Wednesday, July 01, 2009

Traditional Buckeye Chicken Breed Makes A Come Back!

The Buckeye chicken was the creation of Nettie Metcalf in the late 1800s. Nettie was the only woman to create an American Standard Breed of chicken on her own. She was a hobby farmer who crossed one chicken with another over several years to create the Buckeye - a bronze-and-black-feathered, plump and tasty bird.

Popular at the time with local families who kept chickens, due to its hardy nature (Tolerated hot summers and cold winters), great egg laying capabilities and it tasted good as well. It was one of the most popular chicken breeds around until the Rhode Island Red arrived on the scene.

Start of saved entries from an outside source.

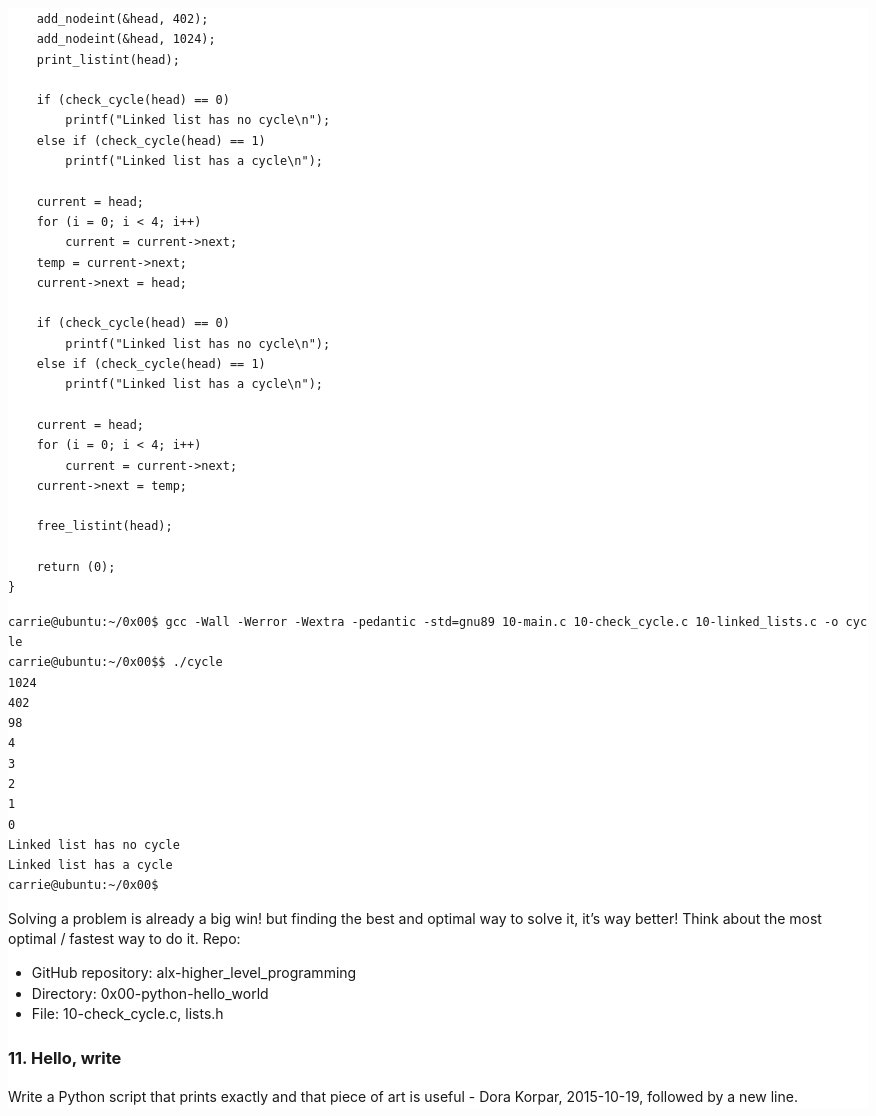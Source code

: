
 ```
    add_nodeint(&head, 402);
    add_nodeint(&head, 1024);
    print_listint(head);

    if (check_cycle(head) == 0)
        printf("Linked list has no cycle\n");
    else if (check_cycle(head) == 1)
        printf("Linked list has a cycle\n");

    current = head;
    for (i = 0; i < 4; i++)
        current = current->next;
    temp = current->next;
    current->next = head;

    if (check_cycle(head) == 0)
        printf("Linked list has no cycle\n");
    else if (check_cycle(head) == 1)
        printf("Linked list has a cycle\n");

    current = head;
    for (i = 0; i < 4; i++)
        current = current->next;
    current->next = temp;

    free_listint(head);

    return (0);
}
```
```
carrie@ubuntu:~/0x00$ gcc -Wall -Werror -Wextra -pedantic -std=gnu89 10-main.c 10-check_cycle.c 10-linked_lists.c -o cycle
carrie@ubuntu:~/0x00$$ ./cycle
1024
402
98
4
3
2
1
0
Linked list has no cycle
Linked list has a cycle
carrie@ubuntu:~/0x00$
```
Solving a problem is already a big win! but finding the best and optimal way to solve it, it’s way better! Think about the most optimal / fastest way to do it.
Repo:

- GitHub repository: alx-higher_level_programming
- Directory: 0x00-python-hello_world
- File: 10-check_cycle.c, lists.h
### 11. Hello, write
Write a Python script that prints exactly and that piece of art is useful - Dora Korpar, 2015-10-19, followed by a new line.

But numbers of the Buckeye are cwindling and there are only 350 documented breeding Buckeyes in the country, whic puts it on the endangered list.

But all that is set to change, as Akron egg farmer Jeff Brunty is expecting a shipment of the birds this summer and plans to breed Buckeyes through a program sponsored by the Cuyahoga Valley Countryside Conservancy.

Traditional regional breeds, like the Rhode Island Reds, Delawares and Jersey Giants have been left in the dust by broad-breasted birds who develop faster in crowded conditions. That makes the factory birds cheaper, although not as tasty as slow-growing birds like the Buckeye.

"If you put the Buckeye in a barbecue buffet, you might not notice the difference," said Chef Ben Bebenroth of Spice of Life Catering in Cleveland. "But in a six- or seven-course dinner with some chardonnay, you will. It has a more nutty, earth-toney, more developed meat flavor."

And the eggs taste pretty good too. The yolk of the Buckeye stands up firm and it's such a deep yellow it almost looks fake. Tests show the eggs have 50 percent more vitamin E, 35 times the omega-3 fatty acids and half the cholesterol. The meat has 20 percent less fat and twice as much omega-3.

The Buckeye also has a lovely temperament and are easy to handle. Perfect for your backyard flock.

So search out some Buckeye chickens in your area. The best way to find them is to call out 'Buck, buck..buckeye!' and see if they reply. Or you can check with your local poultry suppliers.